◆ What to produce:
From the line with "- **No hardcoded paths**" through the line with "- **🎓 Learning**", inclusive, return each line of the data below exactly and leave the rest out.

◆ Given entries:
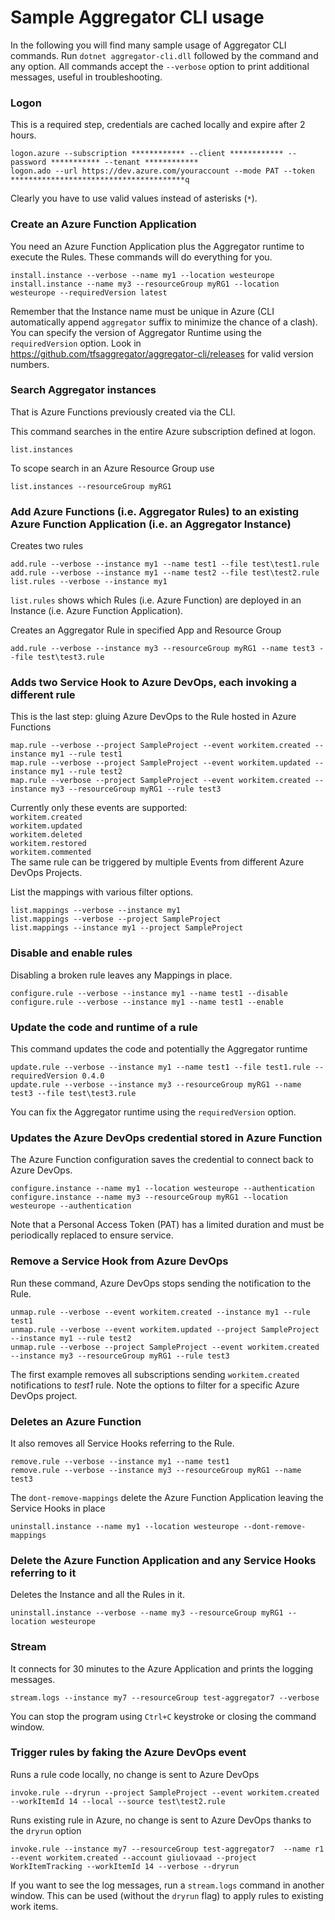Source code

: # Sample Aggregator CLI usage

In the following you will find many sample usage of Aggregator CLI commands.
Run `dotnet aggregator-cli.dll` followed by the command and any option.
All commands accept the `--verbose` option to print additional messages, useful in troubleshooting.


### Logon
This is a required step, credentials are cached locally and expire after 2 hours.
```
logon.azure --subscription ************ --client ************ --password *********** --tenant ************
logon.ado --url https://dev.azure.com/youraccount --mode PAT --token ***************************************q
```
Clearly you have to use valid values instead of asterisks (`*`).


### Create an Azure Function Application
You need an Azure Function Application plus the Aggregator runtime to execute the Rules.
These commands will do everything for you.
```
install.instance --verbose --name my1 --location westeurope
install.instance --name my3 --resourceGroup myRG1 --location westeurope --requiredVersion latest
```
Remember that the Instance name must be unique in Azure (CLI automatically append `aggregator` suffix to minimize the chance of a clash).
You can specify the version of Aggregator Runtime using the `requiredVersion` option.
Look in https://github.com/tfsaggregator/aggregator-cli/releases for valid version numbers.


### Search Aggregator instances
That is Azure Functions previously created via the CLI.

This command searches in the entire Azure subscription defined at logon.
```
list.instances
```

To scope search in an Azure Resource Group use
```
list.instances --resourceGroup myRG1
```


### Add Azure Functions (i.e. Aggregator Rules) to an existing Azure Function Application (i.e. an Aggregator Instance)
Creates two rules
```
add.rule --verbose --instance my1 --name test1 --file test\test1.rule
add.rule --verbose --instance my1 --name test2 --file test\test2.rule
list.rules --verbose --instance my1
```
`list.rules` shows which Rules (i.e. Azure Function) are deployed in an Instance (i.e. Azure Function Application).

Creates an Aggregator Rule in specified App and Resource Group
```
add.rule --verbose --instance my3 --resourceGroup myRG1 --name test3 --file test\test3.rule
```


### Adds two Service Hook to Azure DevOps, each invoking a different rule
This is the last step: gluing Azure DevOps to the Rule hosted in Azure Functions

```
map.rule --verbose --project SampleProject --event workitem.created --instance my1 --rule test1
map.rule --verbose --project SampleProject --event workitem.updated --instance my1 --rule test2
map.rule --verbose --project SampleProject --event workitem.created --instance my3 --resourceGroup myRG1 --rule test3
```
Currently only these events are supported:<br/>
`workitem.created`<br/>
`workitem.updated`<br/>
`workitem.deleted`<br/>
`workitem.restored`<br/>
`workitem.commented`<br/>
The same rule can be triggered by multiple Events from different Azure DevOps Projects.

List the mappings with various filter options.
```
list.mappings --verbose --instance my1
list.mappings --verbose --project SampleProject
list.mappings --instance my1 --project SampleProject
```


### Disable and enable rules
Disabling a broken rule leaves any Mappings in place.
```
configure.rule --verbose --instance my1 --name test1 --disable
configure.rule --verbose --instance my1 --name test1 --enable
```


### Update the code and runtime of a rule
This command updates the code and potentially the Aggregator runtime

```
update.rule --verbose --instance my1 --name test1 --file test1.rule --requiredVersion 0.4.0
update.rule --verbose --instance my3 --resourceGroup myRG1 --name test3 --file test\test3.rule
```
You can fix the Aggregator runtime using the `requiredVersion` option.


### Updates the Azure DevOps credential stored in Azure Function
The Azure Function configuration saves the credential to connect back to Azure DevOps.

```
configure.instance --name my1 --location westeurope --authentication
configure.instance --name my3 --resourceGroup myRG1 --location westeurope --authentication
```
Note that a Personal Access Token (PAT) has a limited duration and must be periodically replaced to ensure service.


### Remove a Service Hook from Azure DevOps
Run these command, Azure DevOps stops sending the notification to the Rule.

```
unmap.rule --verbose --event workitem.created --instance my1 --rule test1
unmap.rule --verbose --event workitem.updated --project SampleProject --instance my1 --rule test2
unmap.rule --verbose --project SampleProject --event workitem.created --instance my3 --resourceGroup myRG1 --rule test3
```
The first example removes all subscriptions sending `workitem.created` notifications to *test1* rule.
Note the options to filter for a specific Azure DevOps project.


### Deletes an Azure Function
It also removes all Service Hooks referring to the Rule.

```
remove.rule --verbose --instance my1 --name test1
remove.rule --verbose --instance my3 --resourceGroup myRG1 --name test3
```

The `dont-remove-mappings` delete the Azure Function Application leaving the Service Hooks in place
```
uninstall.instance --name my1 --location westeurope --dont-remove-mappings
```


### Delete the Azure Function Application and any Service Hooks referring to it
Deletes the Instance and all the Rules in it.
```
uninstall.instance --verbose --name my3 --resourceGroup myRG1 --location westeurope
```


### Stream
It connects for 30 minutes to the Azure Application and prints the logging messages.
```
stream.logs --instance my7 --resourceGroup test-aggregator7 --verbose
```
You can stop the program using `Ctrl+C` keystroke or closing the command window.


### Trigger rules by faking the Azure DevOps event
Runs a rule code locally, no change is sent to Azure DevOps
```
invoke.rule --dryrun --project SampleProject --event workitem.created --workItemId 14 --local --source test\test2.rule
```

Runs existing rule in Azure, no change is sent to Azure DevOps thanks to the `dryrun` option
```
invoke.rule --instance my7 --resourceGroup test-aggregator7  --name r1 --event workitem.created --account giuliovaad --project WorkItemTracking --workItemId 14 --verbose --dryrun
```
If you want to see the log messages, run a `stream.logs` command in another window.
This can be used (without the `dryrun` flag) to apply rules to existing work items.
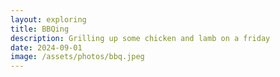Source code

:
 ```yaml
---
layout: exploring
title: BBQing
description: Grilling up some chicken and lamb on a friday
date: 2024-09-01
image: /assets/photos/bbq.jpeg
---
```


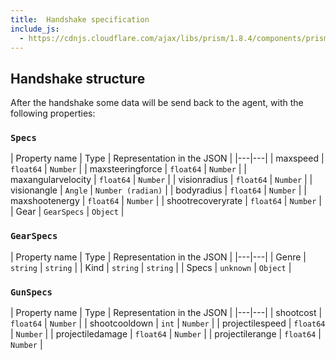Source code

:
 ```yaml
---
title:  Handshake specification
include_js:
  - https://cdnjs.cloudflare.com/ajax/libs/prism/1.8.4/components/prism-go.min.js
---
```


## Handshake structure

After the handshake some data will be send back to the agent, with the following properties:

<a name="Specs"></a>
### `Specs`

| Property name | Type | Representation in the JSON |
|---|---|
| maxspeed | `float64` | `Number` |
| maxsteeringforce | `float64` | `Number` |
| maxangularvelocity | `float64` | `Number` |
| visionradius | `float64` | `Number` |
| visionangle | `Angle` | `Number (radian)` |
| bodyradius | `float64` | `Number` |
| maxshootenergy | `float64` | `Number` |
| shootrecoveryrate | `float64` | `Number` |
| Gear | `GearSpecs` | `Object` |


<a name="GearSpecs"></a>
### `GearSpecs`

| Property name | Type | Representation in the JSON |
|---|---|
| Genre | `string` | `string` |
| Kind | `string` | `string` |
| Specs | `unknown` | `Object` |


<a name="GunSpecs"></a>
### `GunSpecs`

| Property name | Type | Representation in the JSON |
|---|---|
| shootcost | `float64` | `Number` |
| shootcooldown | `int` | `Number` |
| projectilespeed | `float64` | `Number` |
| projectiledamage | `float64` | `Number` |
| projectilerange | `float64` | `Number` |

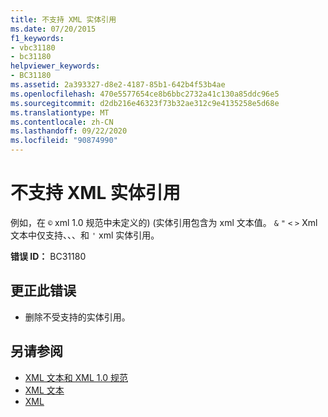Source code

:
 ```yaml
---
title: 不支持 XML 实体引用
ms.date: 07/20/2015
f1_keywords:
- vbc31180
- bc31180
helpviewer_keywords:
- BC31180
ms.assetid: 2a393327-d8e2-4187-85b1-642b4f53b4ae
ms.openlocfilehash: 470e5577654ce8b6bbc2732a41c130a85ddc96e5
ms.sourcegitcommit: d2db216e46323f73b32ae312c9e4135258e5d68e
ms.translationtype: MT
ms.contentlocale: zh-CN
ms.lasthandoff: 09/22/2020
ms.locfileid: "90874990"
---
```

# <a name="xml-entity-references-are-not-supported"></a>不支持 XML 实体引用

例如，在 `©` xml 1.0 规范中未定义的)  (实体引用包含为 xml 文本值。 `&` `"` `<` `>` Xml 文本中仅支持、、、和 `'` xml 实体引用。  
  
 **错误 ID：** BC31180  
  
## <a name="to-correct-this-error"></a>更正此错误  
  
- 删除不受支持的实体引用。  
  
## <a name="see-also"></a>另请参阅

- [XML 文本和 XML 1.0 规范](../../programming-guide/language-features/xml/xml-literals-and-the-xml-1-0-specification.md)
- [XML 文本](../xml-literals/index.md)
- [XML](../../programming-guide/language-features/xml/index.md)
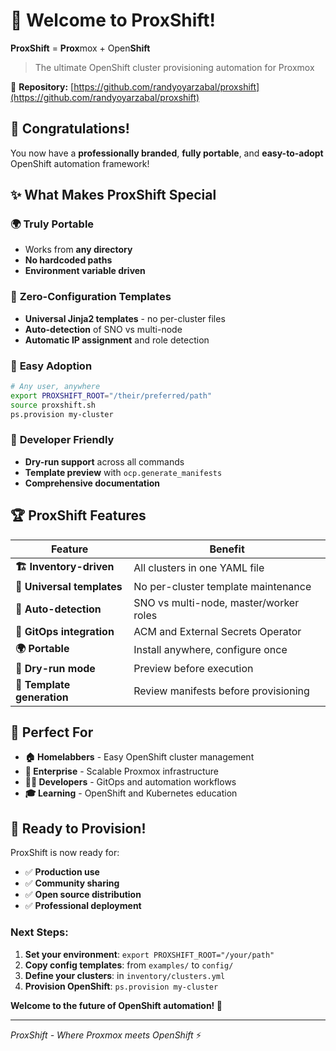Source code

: # 🚀 Welcome to ProxShift!

**ProxShift** = **Prox**mox + Open**Shift** 

> The ultimate OpenShift cluster provisioning automation for Proxmox

🔗 **Repository:** [https://github.com/randyoyarzabal/proxshift](https://github.com/randyoyarzabal/proxshift)

## 🎉 Congratulations!

You now have a **professionally branded**, **fully portable**, and **easy-to-adopt** OpenShift automation framework!

## ✨ What Makes ProxShift Special

### 🌍 **Truly Portable**

- Works from **any directory**
- **No hardcoded paths**
- **Environment variable driven**

### 🎯 **Zero-Configuration Templates**

- **Universal Jinja2 templates** - no per-cluster files
- **Auto-detection** of SNO vs multi-node
- **Automatic IP assignment** and role detection

### 👥 **Easy Adoption**

```bash
# Any user, anywhere
export PROXSHIFT_ROOT="/their/preferred/path"
source proxshift.sh
ps.provision my-cluster
```

### 🔧 **Developer Friendly**
- **Dry-run support** across all commands
- **Template preview** with `ocp.generate_manifests`
- **Comprehensive documentation**

## 🏆 ProxShift Features

| Feature | Benefit |
|---------|---------|
| **🏗️ Inventory-driven** | All clusters in one YAML file |
| **🎨 Universal templates** | No per-cluster template maintenance |
| **🤖 Auto-detection** | SNO vs multi-node, master/worker roles |
| **🔄 GitOps integration** | ACM and External Secrets Operator |
| **🌍 Portable** | Install anywhere, configure once |
| **🧪 Dry-run mode** | Preview before execution |
| **📄 Template generation** | Review manifests before provisioning |

## 🎯 Perfect For

- **🏠 Homelabbers** - Easy OpenShift cluster management
- **🏢 Enterprise** - Scalable Proxmox infrastructure  
- **🧑‍💻 Developers** - GitOps and automation workflows
- **🎓 Learning** - OpenShift and Kubernetes education

## 🌟 Ready to Provision!

ProxShift is now ready for:

- ✅ **Production use**
- ✅ **Community sharing**
- ✅ **Open source distribution**
- ✅ **Professional deployment**

### **Next Steps:**

1. **Set your environment**: `export PROXSHIFT_ROOT="/your/path"`
2. **Copy config templates**: from `examples/` to `config/`
3. **Define your clusters**: in `inventory/clusters.yml`
4. **Provision OpenShift**: `ps.provision my-cluster`

**Welcome to the future of OpenShift automation! 🎉**

---

*ProxShift - Where Proxmox meets OpenShift* ⚡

◆ Answer for this exercise:
- **No hardcoded paths**
- **Environment variable driven**

### 🎯 **Zero-Configuration Templates**

- **Universal Jinja2 templates** - no per-cluster files
- **Auto-detection** of SNO vs multi-node
- **Automatic IP assignment** and role detection

### 👥 **Easy Adoption**

```bash
# Any user, anywhere
export PROXSHIFT_ROOT="/their/preferred/path"
source proxshift.sh
ps.provision my-cluster
```

### 🔧 **Developer Friendly**
- **Dry-run support** across all commands
- **Template preview** with `ocp.generate_manifests`
- **Comprehensive documentation**

## 🏆 ProxShift Features

| Feature | Benefit |
|---------|---------|
| **🏗️ Inventory-driven** | All clusters in one YAML file |
| **🎨 Universal templates** | No per-cluster template maintenance |
| **🤖 Auto-detection** | SNO vs multi-node, master/worker roles |
| **🔄 GitOps integration** | ACM and External Secrets Operator |
| **🌍 Portable** | Install anywhere, configure once |
| **🧪 Dry-run mode** | Preview before execution |
| **📄 Template generation** | Review manifests before provisioning |

## 🎯 Perfect For

- **🏠 Homelabbers** - Easy OpenShift cluster management
- **🏢 Enterprise** - Scalable Proxmox infrastructure  
- **🧑‍💻 Developers** - GitOps and automation workflows
- **🎓 Learning** - OpenShift and Kubernetes education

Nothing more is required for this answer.